Daily Notes 22 June 2022
For a new project on natural gas I am reading Vaclav Smil’s Natural Gas (2015). It is thorough, well researched and documented. The thing that comes through with overwhelming – and demoralising – force is the degree to which our civilisation is now dependent on natural gas, made up mainly of methane (as well as the other two main fossil fuels, oil and coal). Depressing because while natural gas is cleaner than oil or coal, it is, as surely everyone now knows, both a major greenhouse gas itself and produces plenty of CO2 when burned.
However, it is not just this which I find so depressing, it is all the things made from natural gas that we now find indispensable: chiefly nitrogen fertiliser and (most) plastics. The plastics problem is whole other complex nightmare, but there is little doubt that without huge quantities of synthetic fertiliser, the world will quickly start facing famine in many places. We are already seeing an artificial foretaste of this because Russia is, or at least was, the world’s largest exporter of fertiliser. Until its invasion of Ukraine, it accounted for 23% of ammonia and 14% of urea exports (both methane-based fertilisers) as well as 21% of potash and 10% of processed phosphates exports. [1]
As yet, the export situation is not clear to me:
- has the West has imposed bans on Russian exports?
- is Russia deliberately holding back exports?
- are the ports used for export being blocked or blockaded?
- are insurance premiums too high for Black Sea and Baltic transit?
Also, there is a suggestion that European fertiliser production may be curtailed (again) because of high gas prices. [2]

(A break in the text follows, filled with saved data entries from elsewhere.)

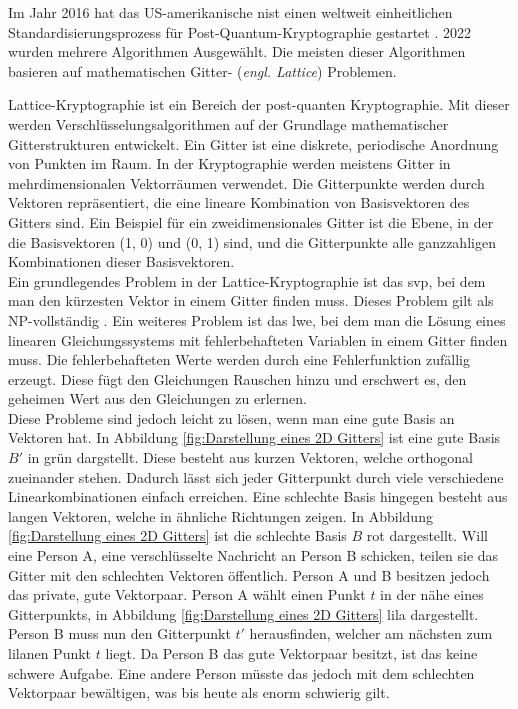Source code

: Im Jahr 2016 hat das US-amerikanische \ac{nist} einen weltweit einheitlichen Standardisierungsprozess für Post-Quantum-Kryptographie gestartet \cite{moody_status_2022}.
2022 wurden mehrere Algorithmen Ausgewählt. Die meisten dieser Algorithmen basieren auf mathematischen Gitter- (\textit{engl. Lattice}) Problemen.

Lattice-Kryptographie \cite{micciancio_lattice-based_nodate} ist ein Bereich der post-quanten Kryptographie. 
Mit dieser werden Verschlüsselungsalgorithmen auf der Grundlage mathematischer Gitterstrukturen entwickelt. 
Ein Gitter ist eine diskrete, periodische Anordnung von Punkten im Raum. In der Kryptographie werden meistens Gitter in mehrdimensionalen Vektorräumen verwendet.
Die Gitterpunkte werden durch Vektoren repräsentiert, die eine lineare Kombination von Basisvektoren des Gitters sind. 
Ein Beispiel für ein zweidimensionales Gitter ist die Ebene, in der die Basisvektoren (1, 0) und (0, 1) sind, 
und die Gitterpunkte alle ganzzahligen Kombinationen dieser Basisvektoren.\\

Ein grundlegendes Problem in der Lattice-Kryptographie ist das \ac{svp}, bei dem man den kürzesten Vektor in einem Gitter finden muss. 
Dieses Problem gilt als NP-vollständig \cite[Abs. 2.1]{wang_lattice-based_2023}.
Ein weiteres Problem ist das \ac{lwe}, bei dem man die Lösung eines linearen Gleichungssystems mit fehlerbehafteten Variablen in einem Gitter finden muss.
Die fehlerbehafteten Werte werden durch eine Fehlerfunktion zufällig erzeugt. Diese fügt den Gleichungen Rauschen hinzu und erschwert es, den geheimen Wert aus den Gleichungen zu erlernen.\\

Diese Probleme sind jedoch leicht zu lösen, wenn man eine gute Basis an Vektoren hat. In Abbildung \ref{fig:Darstellung eines 2D Gitters} ist eine gute Basis $B'$ in grün dargstellt. Diese besteht aus kurzen Vektoren, welche orthogonal zueinander stehen. Dadurch lässt sich jeder Gitterpunkt durch viele verschiedene Linearkombinationen einfach erreichen. Eine schlechte Basis hingegen besteht aus langen Vektoren, welche in ähnliche Richtungen zeigen. In Abbildung \ref{fig:Darstellung eines 2D Gitters} ist die schlechte Basis $B$ rot dargestellt. Will eine Person A, eine verschlüsselte Nachricht an Person B schicken, teilen sie das Gitter mit den schlechten Vektoren öffentlich. Person A und B besitzen jedoch das private, gute Vektorpaar. Person A wählt einen Punkt $t$ in der nähe eines Gitterpunkts, in Abbildung \ref{fig:Darstellung eines 2D Gitters} lila dargestellt. Person B muss nun den Gitterpunkt $t'$ herausfinden, welcher am nächsten zum lilanen Punkt $t$ liegt. Da Person B das gute Vektorpaar besitzt, ist das keine schwere Aufgabe. Eine andere Person müsste das jedoch mit dem schlechten Vektorpaar bewältigen, was bis heute als enorm schwierig gilt.

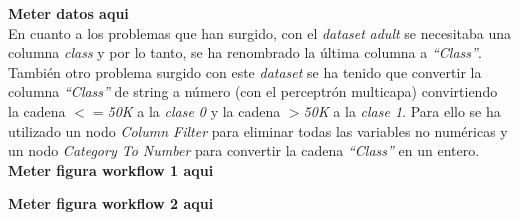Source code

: \documentclass[10pt,a4paper]{article}
\begin{document}
{\Huge \textbf{Meter datos aqui}}\\

En cuanto a los problemas que han surgido, con el \emph{dataset} \emph{adult} se necesitaba una columna \emph{class} y por lo tanto, se ha renombrado la última columna a \emph{``Class''}. También otro problema surgido con este \emph{dataset} se ha tenido que convertir la columna \emph{``Class''} de string a número (con el perceptrón multicapa) convirtiendo la cadena \emph{$<=$50K} a la \emph{clase 0} y la cadena \emph{$>$50K} a la \emph{clase 1}. Para ello se ha utilizado un nodo \emph{Column Filter} para eliminar todas las variables no numéricas y un nodo \emph{Category To Number} para convertir la cadena \emph{``Class''} en un entero.\\


{\Huge \textbf{Meter figura workflow 1 aqui}}

{\Huge \textbf{Meter figura workflow 2 aqui}}
\end{document}

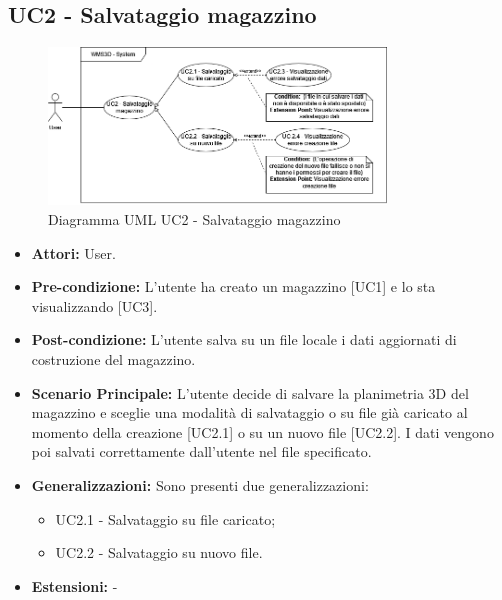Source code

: \subsection{UC2 - Salvataggio magazzino}
\begin{figure}[H]
  \centering
  \includegraphics[width=0.8\textwidth]{UC_diagrams_1-10/UC2_sys.drawio.png}
   \caption{Diagramma UML UC2 - Salvataggio magazzino}
\end{figure}
\begin{itemize}
    \item \textbf{Attori:} User.
    \item \textbf{Pre-condizione:} L'utente ha creato un magazzino [UC1] e lo sta visualizzando [UC3].
    \item \textbf{Post-condizione:} L'utente salva su un file locale i dati aggiornati di costruzione del magazzino.
    \item \textbf{Scenario Principale:} L'utente decide di salvare la planimetria 3D del magazzino e sceglie una modalità di salvataggio o su file già caricato al momento della creazione [UC2.1] o su un nuovo file [UC2.2]. I dati vengono poi salvati correttamente dall'utente nel file specificato.
    \item \textbf{Generalizzazioni:} Sono presenti due generalizzazioni:
    \begin{itemize}
        \item UC2.1 - Salvataggio su file caricato;
        \item UC2.2 - Salvataggio su nuovo file.
    \end{itemize}
    \item \textbf{Estensioni:} -
\end{itemize}


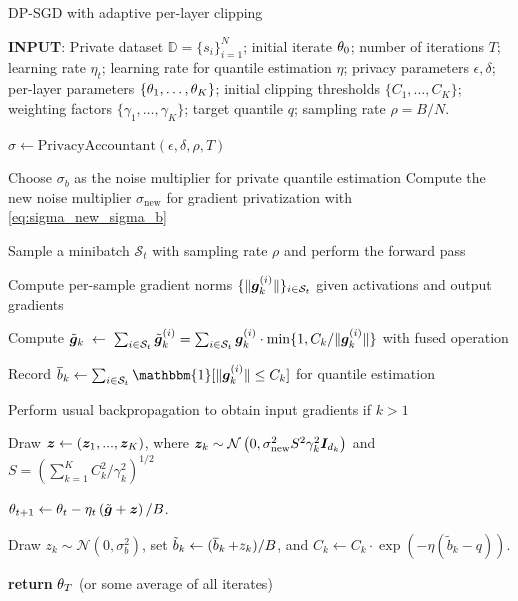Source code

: \begin{algorithm}
\caption{DP-SGD with adaptive per-layer clipping}
\label{alg:perlayer-DPSGD}
\begin{algorithmic}[1]
\State \textbf{INPUT}:  Private dataset  $\mathbb{D}=\{s_i\}_{i=1}^N$; initial iterate $\mathbf{\theta}_0$; number of iterations $T$; learning rate $\eta_t$; learning rate for quantile estimation $\eta$; privacy parameters $\epsilon, \delta$; per-layer parameters $\{\mathbf{\theta}_1, \dots, \mathbf{\theta}_K\}$; initial  clipping thresholds $\{C_1,\dots, C_K\}$; weighting factors $\{\gamma_1,\dots,  \gamma_K\}$; target quantile $q$; sampling rate $\rho=B/N$.

\State $\sigma \leftarrow \text{PrivacyAccountant}(\epsilon, \delta, \rho, T)$


\State Choose $\sigma_b$ as the noise multiplier for private quantile estimation
\State Compute the new noise multiplier $\sigma_{\text{new}}$ for gradient privatization with \eqref{eq:sigma_new_sigma_b}



    \State 
    
    Sample a minibatch $\mathcal{S}_t$ with sampling rate $\rho$ and perform the forward pass
    




        \State Compute per-sample gradient norms $\{\| \bm{g}_{k}^{(i)} \|\}_{i\in\mathcal{S}_t}$  given activations and output gradients
        
        \State Compute $\tilde{\bm{g}}_{k} \hspace{1mm} \gets \hspace{1mm}
            \sum_{i\in\mathcal{S}_t} \tilde{\bm{g}}_{k}^{(i)} = 
            \sum_{i\in\mathcal{S}_t} \bm{g}_{k}^{(i)} \cdot \min \{1, C_k / \| \bm{g}_{k}^{(i)} \| \} $ with fused operation

        \State Record
        $\widebar{b}_k \gets \sum_{ i\in \mathcal{S}_t } \mathbbm{1}[ \|\vg_k^{(i)}\|\le C_k ] $ for quantile estimation

        \State Perform usual backpropagation to obtain input gradients if $k > 1$
    \EndFor

    
    \State Draw $\bm{z} \gets (\bm{z}_1, ..., \bm{z}_K)$, where  $\bm{z}_k\sim\mathcal{N}\left(0,\sigma_{\text{new}}^2  S^2 \gamma_k^2 \bm{I}_{d_k}\right)$ and $S = (\sum_{k=1}^K C_k^2/\gamma_k^2)^{1/2}$

    \State $\mathbf{\theta}_{t+1} \gets \mathbf{\theta}_t-{\eta_t}\left(\tilde{\bm{g}}+ \bm{z}\right)/B$.
 

        
        \State Draw $z_k \sim \mathcal{N}(0, \sigma_b^2) $, set $\tilde{b}_k \gets (\mathop{\overline{b}}_k+ z_k) / B$, and $C_k \leftarrow C_k \cdot \exp(-\eta(\tilde{b}_k-q))$. 
    \EndFor
\EndFor

\State \textbf{return} $\mathbf{\theta}_T$ (or some average of all iterates)
\end{algorithmic}
\end{algorithm}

Trying to look on the bright side, a major producer of soy and corn, Brazil, which is heavily dependent on Russian fertiliser imports is trying to reduce that dependency, in part, by switching to organic fertiliser, increasing its own fertiliser production and research, and encouraging less wasteful use. They hope to reduce demand by 20% for 2022/2023. Brazil hopes to reduce its fertiliser imports from 85% to 45% – but only by 2050. And that tells you the scale of the task. In fact, until now, Brazil has been going in the exact opposite direction, more than doubling its fertiliser import quantity in less than ten years. [1] I suppose it is a beginning, but really it just illustrates the absurd and overstretched state of the world’s food production system.

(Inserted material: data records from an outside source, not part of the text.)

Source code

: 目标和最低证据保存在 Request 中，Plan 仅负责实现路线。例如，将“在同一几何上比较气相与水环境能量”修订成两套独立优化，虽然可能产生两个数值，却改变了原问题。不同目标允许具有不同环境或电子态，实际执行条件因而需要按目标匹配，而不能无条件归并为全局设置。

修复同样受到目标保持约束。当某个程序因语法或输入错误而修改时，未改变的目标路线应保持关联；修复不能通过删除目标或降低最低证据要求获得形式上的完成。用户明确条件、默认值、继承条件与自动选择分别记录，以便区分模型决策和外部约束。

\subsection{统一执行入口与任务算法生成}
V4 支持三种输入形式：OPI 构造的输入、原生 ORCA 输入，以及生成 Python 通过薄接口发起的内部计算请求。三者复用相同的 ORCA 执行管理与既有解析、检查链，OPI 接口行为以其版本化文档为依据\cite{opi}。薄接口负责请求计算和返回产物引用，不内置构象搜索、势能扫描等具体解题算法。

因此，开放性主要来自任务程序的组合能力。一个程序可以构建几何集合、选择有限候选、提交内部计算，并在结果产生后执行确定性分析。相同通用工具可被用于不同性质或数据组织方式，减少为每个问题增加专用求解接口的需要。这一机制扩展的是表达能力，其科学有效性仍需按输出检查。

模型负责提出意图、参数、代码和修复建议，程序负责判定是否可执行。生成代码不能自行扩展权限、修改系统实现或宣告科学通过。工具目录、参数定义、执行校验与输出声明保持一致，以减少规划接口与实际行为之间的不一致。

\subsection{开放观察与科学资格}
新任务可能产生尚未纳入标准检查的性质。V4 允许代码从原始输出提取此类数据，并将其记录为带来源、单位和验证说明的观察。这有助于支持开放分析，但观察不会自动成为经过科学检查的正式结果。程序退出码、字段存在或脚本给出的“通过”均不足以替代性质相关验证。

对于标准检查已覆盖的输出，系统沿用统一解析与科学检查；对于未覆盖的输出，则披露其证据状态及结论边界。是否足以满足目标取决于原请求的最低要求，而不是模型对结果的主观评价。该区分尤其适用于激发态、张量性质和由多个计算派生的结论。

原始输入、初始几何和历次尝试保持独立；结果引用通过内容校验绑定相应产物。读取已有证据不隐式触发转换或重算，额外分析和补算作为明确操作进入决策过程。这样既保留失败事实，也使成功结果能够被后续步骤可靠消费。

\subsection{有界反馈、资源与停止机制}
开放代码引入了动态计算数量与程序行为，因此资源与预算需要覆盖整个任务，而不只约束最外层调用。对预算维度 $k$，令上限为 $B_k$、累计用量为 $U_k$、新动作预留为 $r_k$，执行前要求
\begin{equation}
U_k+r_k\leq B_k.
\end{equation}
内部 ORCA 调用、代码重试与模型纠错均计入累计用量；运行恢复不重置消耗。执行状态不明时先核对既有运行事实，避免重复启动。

The above leaves aside completely the vital question of Borlaug vs Vogt, innovate vs self-control: should we even be using this vast quantity of synthetic fertiliser? Is it not a trap that will have horrific consequences?
Speaking of fertiliser, or at least soil, but on a tiny scale, the compost that we have used on our allotment this year is almost certainly poor quality and not nearly as good as the seasoned horse manure we got last year. I decided that should do a DIY soil test on it, but it looks like the Ph-NPK home kits are worthless. There is also the matter of whether using such a kit will give you the right guidance if you want to avoid commercial NPK fertiliser and use organic fertiliser, which is certainly our intention.